### Activity
Your answer must consist of exactly the lines below, starting with the line with "to be displayed" and going on through the line with "the media manager", and nothing else.

Dataset entries:
■ ■ ■ ■
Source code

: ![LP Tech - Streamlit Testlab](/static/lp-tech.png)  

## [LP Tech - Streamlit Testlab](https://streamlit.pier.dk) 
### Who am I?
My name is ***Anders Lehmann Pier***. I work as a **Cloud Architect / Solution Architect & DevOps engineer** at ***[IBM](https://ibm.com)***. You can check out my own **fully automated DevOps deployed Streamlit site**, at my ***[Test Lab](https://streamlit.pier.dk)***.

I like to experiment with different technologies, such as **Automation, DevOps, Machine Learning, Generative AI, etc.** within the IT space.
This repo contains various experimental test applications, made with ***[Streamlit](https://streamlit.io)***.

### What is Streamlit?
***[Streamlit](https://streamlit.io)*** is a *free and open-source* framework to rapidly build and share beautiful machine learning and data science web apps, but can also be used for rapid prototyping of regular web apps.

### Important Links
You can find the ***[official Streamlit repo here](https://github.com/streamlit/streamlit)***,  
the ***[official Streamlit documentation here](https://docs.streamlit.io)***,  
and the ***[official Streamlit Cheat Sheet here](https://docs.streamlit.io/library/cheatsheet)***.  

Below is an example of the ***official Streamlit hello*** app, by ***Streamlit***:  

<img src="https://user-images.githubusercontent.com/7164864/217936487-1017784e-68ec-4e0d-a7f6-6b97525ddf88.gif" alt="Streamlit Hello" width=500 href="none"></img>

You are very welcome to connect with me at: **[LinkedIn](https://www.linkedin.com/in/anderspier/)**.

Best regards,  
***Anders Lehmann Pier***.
■ ■ ■ ■
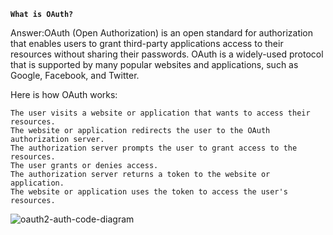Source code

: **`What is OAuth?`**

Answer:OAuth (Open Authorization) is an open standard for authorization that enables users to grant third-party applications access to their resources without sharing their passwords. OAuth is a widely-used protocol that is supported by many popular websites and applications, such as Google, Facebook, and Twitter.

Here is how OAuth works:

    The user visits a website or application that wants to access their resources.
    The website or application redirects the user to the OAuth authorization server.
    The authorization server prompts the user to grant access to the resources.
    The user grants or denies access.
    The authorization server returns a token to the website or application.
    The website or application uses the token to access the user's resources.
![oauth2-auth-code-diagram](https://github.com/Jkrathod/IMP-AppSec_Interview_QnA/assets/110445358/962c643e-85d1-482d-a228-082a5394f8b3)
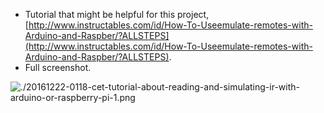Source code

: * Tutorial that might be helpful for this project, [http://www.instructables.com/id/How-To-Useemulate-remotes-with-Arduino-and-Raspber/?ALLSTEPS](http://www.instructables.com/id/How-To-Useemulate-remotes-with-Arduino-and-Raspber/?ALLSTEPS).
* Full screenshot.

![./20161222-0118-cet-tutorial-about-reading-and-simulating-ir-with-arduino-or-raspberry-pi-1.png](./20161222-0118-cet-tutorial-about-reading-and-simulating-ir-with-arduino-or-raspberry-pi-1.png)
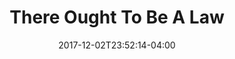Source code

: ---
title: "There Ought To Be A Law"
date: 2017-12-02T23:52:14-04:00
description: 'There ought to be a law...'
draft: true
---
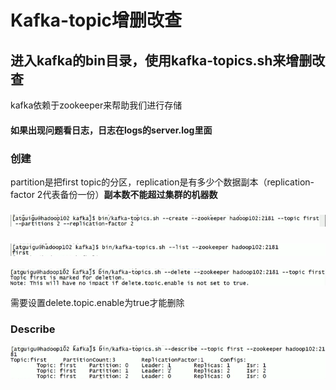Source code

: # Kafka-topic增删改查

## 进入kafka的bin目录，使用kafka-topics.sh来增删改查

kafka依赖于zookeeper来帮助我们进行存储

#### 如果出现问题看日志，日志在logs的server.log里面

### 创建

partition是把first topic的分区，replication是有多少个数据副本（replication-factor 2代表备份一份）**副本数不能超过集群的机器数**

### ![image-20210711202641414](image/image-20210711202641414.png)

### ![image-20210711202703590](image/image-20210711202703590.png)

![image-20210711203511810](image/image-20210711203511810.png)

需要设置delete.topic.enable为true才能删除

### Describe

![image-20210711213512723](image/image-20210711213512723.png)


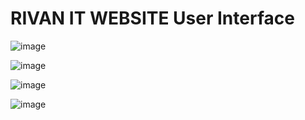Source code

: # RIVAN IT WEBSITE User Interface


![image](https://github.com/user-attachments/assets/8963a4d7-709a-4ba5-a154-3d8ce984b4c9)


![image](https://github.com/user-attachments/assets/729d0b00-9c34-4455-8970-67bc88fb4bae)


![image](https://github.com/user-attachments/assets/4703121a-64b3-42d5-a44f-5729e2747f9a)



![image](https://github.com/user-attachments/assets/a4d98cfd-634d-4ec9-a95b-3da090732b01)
■ ■ ■ ■
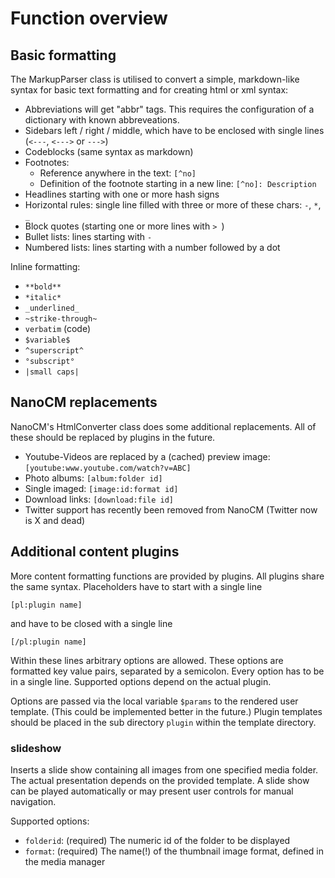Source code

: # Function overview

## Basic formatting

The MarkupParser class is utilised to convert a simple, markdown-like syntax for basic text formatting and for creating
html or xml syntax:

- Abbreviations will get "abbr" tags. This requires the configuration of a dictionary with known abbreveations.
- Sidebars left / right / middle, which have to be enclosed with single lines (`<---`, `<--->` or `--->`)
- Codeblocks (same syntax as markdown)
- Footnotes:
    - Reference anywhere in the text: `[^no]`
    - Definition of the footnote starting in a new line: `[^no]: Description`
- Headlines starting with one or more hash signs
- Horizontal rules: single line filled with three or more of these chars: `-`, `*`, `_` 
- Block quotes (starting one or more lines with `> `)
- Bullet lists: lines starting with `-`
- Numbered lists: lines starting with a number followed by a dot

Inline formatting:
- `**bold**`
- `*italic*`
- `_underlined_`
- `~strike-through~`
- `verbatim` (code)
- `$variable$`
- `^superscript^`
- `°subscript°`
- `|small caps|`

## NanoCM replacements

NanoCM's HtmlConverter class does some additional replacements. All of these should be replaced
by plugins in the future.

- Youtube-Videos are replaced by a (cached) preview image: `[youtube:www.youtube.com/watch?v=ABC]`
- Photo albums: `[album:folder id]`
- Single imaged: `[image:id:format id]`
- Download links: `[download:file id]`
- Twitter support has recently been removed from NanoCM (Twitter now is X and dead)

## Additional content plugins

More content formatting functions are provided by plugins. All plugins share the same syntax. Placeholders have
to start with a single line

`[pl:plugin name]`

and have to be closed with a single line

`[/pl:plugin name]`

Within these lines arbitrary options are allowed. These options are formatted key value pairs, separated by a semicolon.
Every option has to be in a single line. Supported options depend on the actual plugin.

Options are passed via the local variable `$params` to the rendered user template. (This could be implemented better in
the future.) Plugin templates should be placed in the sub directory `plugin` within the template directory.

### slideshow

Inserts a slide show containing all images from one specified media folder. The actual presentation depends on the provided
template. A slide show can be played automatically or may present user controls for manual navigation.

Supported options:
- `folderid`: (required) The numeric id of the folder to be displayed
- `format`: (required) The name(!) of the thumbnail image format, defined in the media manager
■ ■ ■ ■
### Answer box
- `folderid`: (required) The numeric id of the folder to be displayed
- `format`: (required) The name(!) of the thumbnail image format, defined in the media manager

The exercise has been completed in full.